[jira] [Commented] (SOLR-16594) eDismax should use startOffset when converting per-field to per-term queries

Rudi Seitz (Jira) Wed, 21 Dec 2022 06:31:10 -0800


    [ 
https://issues.apache.org/jira/browse/SOLR-16594?page=com.atlassian.jira.plugin.system.issuetabpanels:comment-tabpanel&focusedCommentId=17650895#comment-17650895
 ]


Rudi Seitz commented on SOLR-16594:
-----------------------------------

Steps to reproduce inconsistent {{mm}} behavior caused by term-centric to 
field-centric shift. Tested in Solr 9.1.

Create collection using the default schema and index the following documents:

{{{"id":"1", "field1_ws":"XY GB"}}}
{{{"id":"2", "field1_ws":"XY", "field2_ws":"GB", "field2_txt":"GB"}}}
{{{"id":"3", "field1_ws":"XY GC"}}}
{{{"id":"4", "field1_ws":"XY", "field2_ws":"GC", "field2_txt":"GC"}}}

Note that default schema contains a synonym rule for GB which will be applied 
in _txt fields:

{{GB,gib,gigabyte,gigabytes}}

Now try the following edismax query for "GB MB" with "minimum should match" set 
to 100%:

{{q=XY GB}}
{{mm=100%}}
{{qf=field1_ws field2_ws}}
{{defType=edismax}}

{{http://localhost:8983/solr/test/select?defType=edismax&indent=true&mm=100%25&q.op=OR&q=XY%20GB&qf=field1_ws%20field2_ws}}

Notice that BOTH document 1 and document 2 are returned.
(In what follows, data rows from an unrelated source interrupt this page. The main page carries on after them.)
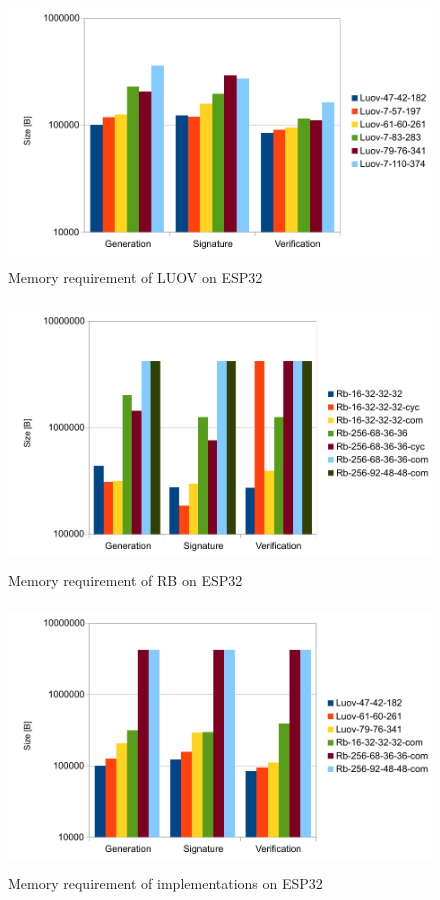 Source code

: \documentclass[thesis=M,english]{FITthesis}[2019/12/23]
\begin{document}
\begin{figure}[H]
\centering
\includegraphics[width=13cm,height=7cm]{images/mem-luov.pdf}
\caption{Memory requirement of LUOV on ESP32}
\label{mem-luov}
\end{figure}

\begin{figure}[H]
\centering
\includegraphics[width=13cm,height=7cm]{images/mem-rb.pdf}
\caption{Memory requirement of RB on ESP32}
\label{mem-rb}
\end{figure}

\begin{figure}[H]
\centering
\includegraphics[width=13cm,height=7cm]{images/mem-both.pdf}
\caption{Memory requirement of implementations on ESP32}
\label{mem-both}
\end{figure}
\end{document}
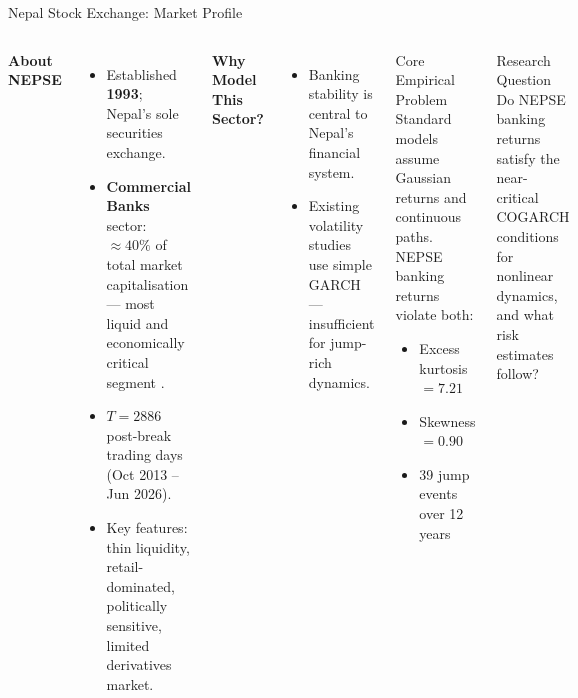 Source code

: \documentclass[10pt, aspectratio=169]{beamer}
\begin{document}
\begin{frame}{Nepal Stock Exchange: Market Profile}
\begin{columns}[T]
  \textbf{About NEPSE}
  \begin{itemize}\small
    \item Established \textbf{1993}; Nepal's sole securities exchange.
    \item \textbf{Commercial Banks} sector: $\approx\!40\%$ of total
          market capitalisation — most liquid and economically critical
          segment \cite{worldbank2020nepal}.
    \item $T=2886$ post-break trading days (Oct 2013 -- Jun 2026).
    \item Key features: thin liquidity, retail-dominated, politically
          sensitive, limited derivatives market.
  \end{itemize}
  \vspace{0.2cm}
  \textbf{Why Model This Sector?}
  \begin{itemize}\small
    \item Banking stability is central to Nepal's financial system.
    \item Existing volatility studies \cite{gajurel2021volatility} use
          simple GARCH — insufficient for jump-rich dynamics.
  \end{itemize}
  \begin{alertblock}{Core Empirical Problem}
    Standard models assume Gaussian returns and continuous paths.
    NEPSE banking returns violate both:
    \begin{itemize}\small
      \item Excess kurtosis $= 7.21$
      \item Skewness $= 0.90$
      \item 39 jump events over 12 years
    \end{itemize}
  \end{alertblock}
  \vspace{0.2cm}
  \begin{block}{Research Question}
    Do NEPSE banking returns satisfy the near-critical COGARCH
    conditions for nonlinear dynamics, and what risk
    estimates follow?
  \end{block}
\end{columns}
\end{frame}
\end{document}

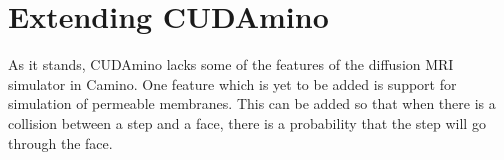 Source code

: \begin{comment}
\begin{itemize}
\item Test dependence on initialisation of points properly
  \begin{itemize}
    \item Dependence on number of points
    \item Dependence on arrangement of points
    \item Dependence on definition of connectivity
  \end{itemize}
\item Better methods for generation of points
  \begin{itemize}
    \item Generate points only in the neighbourhood of actual growth area
    \item Maybe generate cloud around the desired path of the fibre. 
  \end{itemize}
\item Finding best step
  \begin{itemize}
    \item Add distance to desired path (maybe replace dot-product)
    \item Allow non-straight paths
    \item Add information from second neighbours (maybe connectivity of second neighbours - prefer moving towards places with high connectivity, meaning fewer occupied nodes).
  \end{itemize}
\item Updating network
  \begin{itemize}
  \item Nudge nodes which are close to the surface of the fibre toward free space
  \end{itemize}
\end{itemize}
\end{comment}

\section{Extending CUDAmino}
\label{sec:future_cudamino}

As it stands, CUDAmino lacks some of the features of the diffusion MRI simulator in Camino.
One feature which is yet to be added is support for simulation of permeable membranes.
This can be added so that when there is a collision between a step and a face, there is a probability that the step will go through the face.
This is because 
edismax is generating a term-centric query which allows the terms "XY" and "GB" 
to match in any of the qf fields.

Now add the txt version of field2 to the qf:

{{qf=field1_ws field2_ws field2_txt}}

{{http://localhost:8983/solr/test/select?defType=edismax&indent=true&mm=100%25&q.op=OR&q=XY%20GB&qf=field1_ws%20field2_ws%20field2_txt}}

Rerun the query and notice that ONLY document 1 is returned. This is because 
field2_txt expands synonyms, which leads to a different number of tokens from 
the _ws fields, which causes edismax to generate a field-centric query, which 
requires that the terms "XY" and "GB" must both match in _one_ of the provided 
qf fields. It is counterintuitive that expanding the range of the search to 
include more fields actually _reduces_ recall here, but not elsewhere:

Repeat this experiment with {{q=XY GC}}

In this case, notice that BOTH documents are returned for both versions of qf – 
there is no change when we add field2_txt to qf. That is because there is no 
synonym rule for GC, so even though _ws and _txt fields have "incompatible" 
analysis chains they happen to generate the same number of tokens for this 
particular query and edismax is able to stay with the term-centric approach.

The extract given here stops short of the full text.